Божена облегченно перевела дух. Она вначале заподозрила, что Антонин обманывает ее, и сообщение о письме — только повод, а пришел он из любопытства или затем, чтобы поторжествовать над ней.

Она поставила перед Антонином тарелку, положила нож и вилку.

— Ешь. И ты, отец, тоже.

— За мной остановки не будет, — весело отозвался Антонин, перекладывая к себе на тарелку кусок заливной рыбы. — Откровенно говоря, я сегодня не обедал.

Ему было радостно видеть Божену в прежней обстановке и вдруг показалось, что ничто не изменилось за эти полгода, что все идет по-старому и не было никаких потрясений и несчастий.

Неловкость, которой были скованы Ярослав и Божена, тоже незаметно исчезла.

После ужина читали письмо. Читала Божена вслух, а Антонин и Ярослав слушали, покуривая: один — свою заветную трубку, другой — сигарету.

Божена сидела в кресле, освещенная лампой. Антонин ничего не слышал и не видел, кроме ее голубых глаз, взгляд которых еще мог согревать других, но сама она этого тепла не чувствовала. «Она все так же ясна, проста и непосредственна, — думал он. — К таким женщинам грязь не пристает».

Глушанин писал, что войну закончил на Дальнем Востоке, а теперь второй уже год учится в Военной академии. Обзавелся семьей: жена и сын. Часто вспоминает о годах боевой дружбы с чешскими друзьями, рассказывает товарищам по академии о Божене, Ярославе, Антонине.

Письмо перечитали дважды; во второй раз читал Ярослав. А потом по настоянию Антонина сели за ответ. Писала Божена. Начали так:

«Дорогой Максим Андреевич!
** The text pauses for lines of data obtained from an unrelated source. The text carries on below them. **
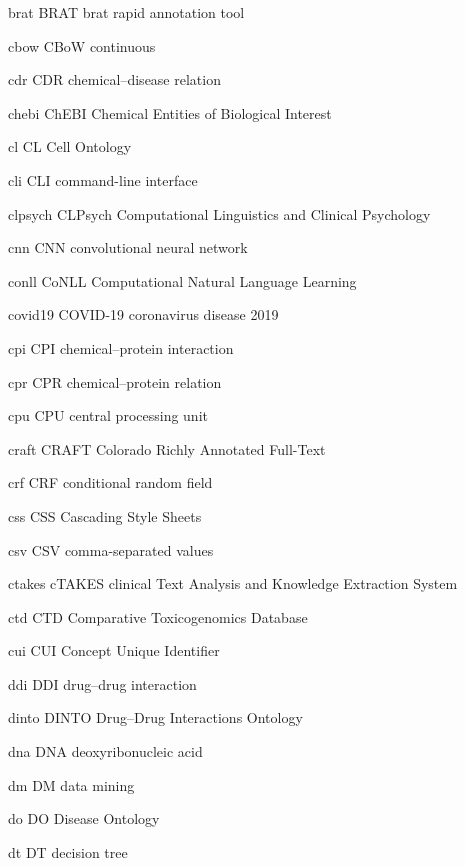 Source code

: \newabbreviation
{brat}
{BRAT}
{brat rapid annotation tool}

\newabbreviation
{cbow}
{CBoW}
{continuous }

\newabbreviation
{cdr}
{CDR}
{chemical--disease relation}

\newabbreviation
{chebi}
{ChEBI}
{Chemical Entities of Biological Interest}

\newabbreviation
{cl}
{CL}
{Cell Ontology}

\newabbreviation
{cli}
{CLI}
{command-line interface}

\newabbreviation
{clpsych}
{CLPsych}
{Computational Linguistics and Clinical Psychology}

\newabbreviation
{cnn}
{CNN}
{convolutional neural network}

\newabbreviation
{conll}
{CoNLL}
{Computational Natural Language Learning}

\newabbreviation
{covid19}
{COVID-19}
{coronavirus disease 2019}

\newabbreviation
{cpi}
{CPI}
{chemical--protein interaction}

\newabbreviation
{cpr}
{CPR}
{chemical--protein relation}

\newabbreviation
{cpu}
{CPU}
{central processing unit}

\newabbreviation
{craft}
{CRAFT}
{Colorado Richly Annotated Full-Text}

\newabbreviation
{crf}
{CRF}
{conditional random field}

\newabbreviation
{css}
{CSS}
{Cascading Style Sheets}

\newabbreviation
{csv}
{CSV}
{comma-separated values}

\newabbreviation
{ctakes}
{cTAKES}
{clinical Text Analysis and Knowledge Extraction System}

\newabbreviation
{ctd}
{CTD}
{Comparative Toxicogenomics Database}

\newabbreviation
{cui}
{CUI}
{Concept Unique Identifier}

\newabbreviation
{ddi}
{DDI}
{drug--drug interaction}

\newabbreviation
{dinto}
{DINTO}
{Drug--Drug Interactions Ontology}

\newabbreviation
{dna}
{DNA}
{deoxyribonucleic acid}

\newabbreviation
{dm}
{DM}
{data mining}

\newabbreviation
{do}
{DO}
{Disease Ontology}

\newabbreviation
{dt}
{DT}
{decision tree}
Вы и представить себе не можете, какую радость доставила ваша весточка. Как приятно сознавать, что дружба, возникшая в совместной борьбе и скрепленная кровью, оставила в каждом из нас глубокий след и продолжает жить в наших сердцах. В прошлом году в Праге был большой праздник. Наш праздник. Состоялась грандиозная демонстрация партизан. И как мы жалели, что в числе многих гостей — партизан Югославии, Болгарии и Советского Союза — не было вас! На Староместской площади, неподалеку от которой — помните? — мы защищали баррикаду, был проведен митинг. Выступали бывшие партизаны, выступал и ваш партизанский генерал, дважды Герой Советского Союза товарищ Ковпак. Тогда мы приняли новую присягу. Видимо, о ней вы и спрашиваете нас?..»

Ушел Антонин поздно. В прощальном пожатии его руки Божена не могла не почувствовать всей силы глубокого и верного чувства Антонина.

В дверях она сказала ему:

— Антонин, я очень хочу, чтобы София Пшибек зашла к нам… Может быть, ты встречаешься с ней? Или знаешь ее адрес?

Божене почему-то казалось, что Антонин обязательно должен встречаться со вдовой Пшибек.

Лукаш нахмурился. Оживленное лицо Антонина сразу стало серьезным. Он стоял у притолоки раздумывая, как осторожнее и мягче ответить Божене. Потом посмотрел на Лукаша. Но смягчить факт ареста было невозможно.